Written by: George Pacheco on November 24th, 2015
Theatrical Release Dates: USA, 1976
Director: Zebedy Colt
Cast: Spalding Gray, Gayle Leonard, Susan McBain, Nancy Dare, Jon Black
DVD Release Date: November 10th, 2015
Approximate Running Times: 61 minutes
Aspect Ratio: 1.33:1 Aspect Ratio
Sound: Dolby Digital Mono English
DVD Release: Impulse PIctures
Region Encoding: Region 0 NTSC
Retail Price: $24.95
The golden age adult cinema of Zebedy Colt has become recognized in recent years as some of the roughest and most bizarre from an age already known for certain excesses, with this latest disc from Impulse Pictures serving only lend further credence to that notion.
Farmer’s Daughters is short semi-feature with a very basic rape/revenge premise, taking place on an unnamed, backwoods farm in the middle of nowhere. Colt directs and stars as the patriarch of three young, nubile daughters, who find their own sexual shenanigans cut short when they’re taken hostage by a group of three escaped convicts. These criminals rape and humiliate the family, force them to engage in perverse acts of incest at gunpoint, and generally cause chaos before having the tables turned on them during the film’s final act.
The premise sounds a bit extreme, and it’s true that Farmer’s Daughters is a dirty and nasty example of adult cinema with very little joy to be found within the abundance of its sex scenes. It should be mentioned that the performers in Colt’s (thankfully?) balk at selling the incest angle with the disgust it truly deserves, giving Farmer’s Daughters more the vibe of a straight sex film performed by actors never forgetting they’re “just in a movie.” The beautiful Marlene Willoughby in particular seems quite focused on presenting as ‘theatrical” as performance as possible, presumably getting lost in her character, ignoring the vile plot-points to cash that paycheck.
Speaking of paychecks, veteran Hollywood character actor and writer Spalding Gray appears here in one of his early adult cinema roles, proving once again the myriad connections between modern Hollywood and its dark golden age underbelly. Gray, for what it’s worth doesn’t shy from all Colt needs from him in his reprehensible role as one of the convicts, although who knows what the actor might have thought of this obscure film from his past getting a DVD release so many years later!
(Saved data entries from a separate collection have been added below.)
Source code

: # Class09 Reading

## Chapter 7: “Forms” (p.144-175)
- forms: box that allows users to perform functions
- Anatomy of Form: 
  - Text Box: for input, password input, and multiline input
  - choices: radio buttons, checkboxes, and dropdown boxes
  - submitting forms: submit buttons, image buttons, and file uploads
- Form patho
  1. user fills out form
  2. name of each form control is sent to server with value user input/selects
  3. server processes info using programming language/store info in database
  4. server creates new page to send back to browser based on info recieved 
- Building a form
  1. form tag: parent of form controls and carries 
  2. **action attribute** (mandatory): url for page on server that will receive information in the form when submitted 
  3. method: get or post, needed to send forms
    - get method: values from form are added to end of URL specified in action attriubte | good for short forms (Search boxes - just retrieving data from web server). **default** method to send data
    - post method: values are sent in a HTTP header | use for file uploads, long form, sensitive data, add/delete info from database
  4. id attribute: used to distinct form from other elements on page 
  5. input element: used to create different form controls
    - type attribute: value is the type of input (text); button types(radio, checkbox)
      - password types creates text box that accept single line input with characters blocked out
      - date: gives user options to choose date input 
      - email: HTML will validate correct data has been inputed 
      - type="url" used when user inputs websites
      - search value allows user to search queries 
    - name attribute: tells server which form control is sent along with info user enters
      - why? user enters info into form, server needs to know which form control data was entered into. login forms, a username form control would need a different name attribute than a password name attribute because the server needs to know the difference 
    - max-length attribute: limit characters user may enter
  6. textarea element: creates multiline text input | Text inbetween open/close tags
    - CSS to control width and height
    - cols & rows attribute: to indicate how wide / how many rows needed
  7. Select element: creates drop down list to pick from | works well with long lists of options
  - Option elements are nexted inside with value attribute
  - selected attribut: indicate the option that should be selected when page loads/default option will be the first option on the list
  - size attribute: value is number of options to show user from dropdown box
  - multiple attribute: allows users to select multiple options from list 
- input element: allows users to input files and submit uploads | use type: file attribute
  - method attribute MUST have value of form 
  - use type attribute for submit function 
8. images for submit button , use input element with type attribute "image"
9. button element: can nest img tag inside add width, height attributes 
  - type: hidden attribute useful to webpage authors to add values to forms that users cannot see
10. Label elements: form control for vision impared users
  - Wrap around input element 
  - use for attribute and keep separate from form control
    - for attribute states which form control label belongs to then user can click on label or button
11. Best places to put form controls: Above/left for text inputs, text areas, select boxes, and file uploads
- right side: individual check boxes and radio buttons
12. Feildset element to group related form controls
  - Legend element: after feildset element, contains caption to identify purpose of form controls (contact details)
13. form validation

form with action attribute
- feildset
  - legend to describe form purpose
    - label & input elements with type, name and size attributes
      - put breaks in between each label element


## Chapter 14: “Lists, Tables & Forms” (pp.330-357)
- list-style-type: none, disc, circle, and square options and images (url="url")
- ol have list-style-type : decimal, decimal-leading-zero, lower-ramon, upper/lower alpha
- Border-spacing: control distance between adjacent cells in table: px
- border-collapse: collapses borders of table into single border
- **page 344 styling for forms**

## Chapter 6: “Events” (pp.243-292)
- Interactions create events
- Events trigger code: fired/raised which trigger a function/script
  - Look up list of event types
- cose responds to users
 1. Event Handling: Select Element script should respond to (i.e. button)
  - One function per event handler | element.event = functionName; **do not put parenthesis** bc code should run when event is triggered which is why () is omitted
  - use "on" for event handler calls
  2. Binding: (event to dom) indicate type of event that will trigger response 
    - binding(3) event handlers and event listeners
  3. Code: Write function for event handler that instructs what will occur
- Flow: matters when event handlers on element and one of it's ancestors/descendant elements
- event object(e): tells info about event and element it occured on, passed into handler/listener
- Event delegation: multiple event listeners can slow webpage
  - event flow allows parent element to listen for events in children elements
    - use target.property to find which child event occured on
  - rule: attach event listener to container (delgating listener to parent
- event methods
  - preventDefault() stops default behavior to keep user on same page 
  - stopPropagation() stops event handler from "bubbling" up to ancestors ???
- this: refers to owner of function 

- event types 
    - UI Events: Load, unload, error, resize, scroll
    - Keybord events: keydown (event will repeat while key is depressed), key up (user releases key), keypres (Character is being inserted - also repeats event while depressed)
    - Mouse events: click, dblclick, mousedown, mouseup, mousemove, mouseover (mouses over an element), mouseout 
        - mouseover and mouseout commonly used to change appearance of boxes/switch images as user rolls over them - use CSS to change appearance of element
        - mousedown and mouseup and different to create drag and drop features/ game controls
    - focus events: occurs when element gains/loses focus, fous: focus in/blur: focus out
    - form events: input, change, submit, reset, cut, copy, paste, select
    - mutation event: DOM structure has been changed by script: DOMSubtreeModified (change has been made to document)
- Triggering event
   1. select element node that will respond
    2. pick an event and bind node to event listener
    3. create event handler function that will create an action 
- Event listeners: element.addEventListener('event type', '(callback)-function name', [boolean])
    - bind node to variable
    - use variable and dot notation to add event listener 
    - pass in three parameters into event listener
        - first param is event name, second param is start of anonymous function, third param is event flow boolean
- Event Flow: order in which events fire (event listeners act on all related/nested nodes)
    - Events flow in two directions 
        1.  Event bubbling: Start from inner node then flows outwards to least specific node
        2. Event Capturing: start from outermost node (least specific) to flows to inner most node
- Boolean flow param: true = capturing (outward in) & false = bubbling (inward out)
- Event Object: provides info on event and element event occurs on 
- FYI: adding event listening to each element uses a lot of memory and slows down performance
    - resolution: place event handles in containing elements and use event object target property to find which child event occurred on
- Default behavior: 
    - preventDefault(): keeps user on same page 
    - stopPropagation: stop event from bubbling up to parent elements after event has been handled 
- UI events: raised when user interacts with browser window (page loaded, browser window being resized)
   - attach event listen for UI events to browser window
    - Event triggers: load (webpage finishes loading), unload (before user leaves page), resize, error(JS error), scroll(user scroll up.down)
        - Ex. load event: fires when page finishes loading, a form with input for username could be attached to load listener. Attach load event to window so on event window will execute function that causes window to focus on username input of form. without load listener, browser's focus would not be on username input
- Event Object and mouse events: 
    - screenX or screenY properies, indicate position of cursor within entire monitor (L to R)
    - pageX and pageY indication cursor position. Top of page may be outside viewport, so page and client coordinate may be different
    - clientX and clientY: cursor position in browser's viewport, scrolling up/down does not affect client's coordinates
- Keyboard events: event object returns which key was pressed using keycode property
Sadly, we’ll never know the answer to that question, as Gray passed away back in 2004, but Impulse has indeed released Farmer’s Daughters to disc here, presented in a damaged and gritty-looking full frame transfer. That being said, it’s doubtful that Farmer’s Daughters will likely look any better, and besides, a film this ugly probably doesn’t deserve a pristine re-conditioning anyway, to be honest. The sound is serviceable, although the ADR is distracting, but indicative of the fast ‘n cheap method of shooting these films during this time.
There are no extras to be had, other than a sneak peek at the next installment of Impulse’s 42nd Street Peep Show series, but, to be honest, the film itself is bizarre enough on its own without any commentary or interviews. Colt’s decision to end the film in a surreal blend of echoing gunshots, schizophrenic editing and a basic recap of the entire story in flashback gives the whole feature a vibe of someone’s demented fetish nightmare actualized as a staged sex film.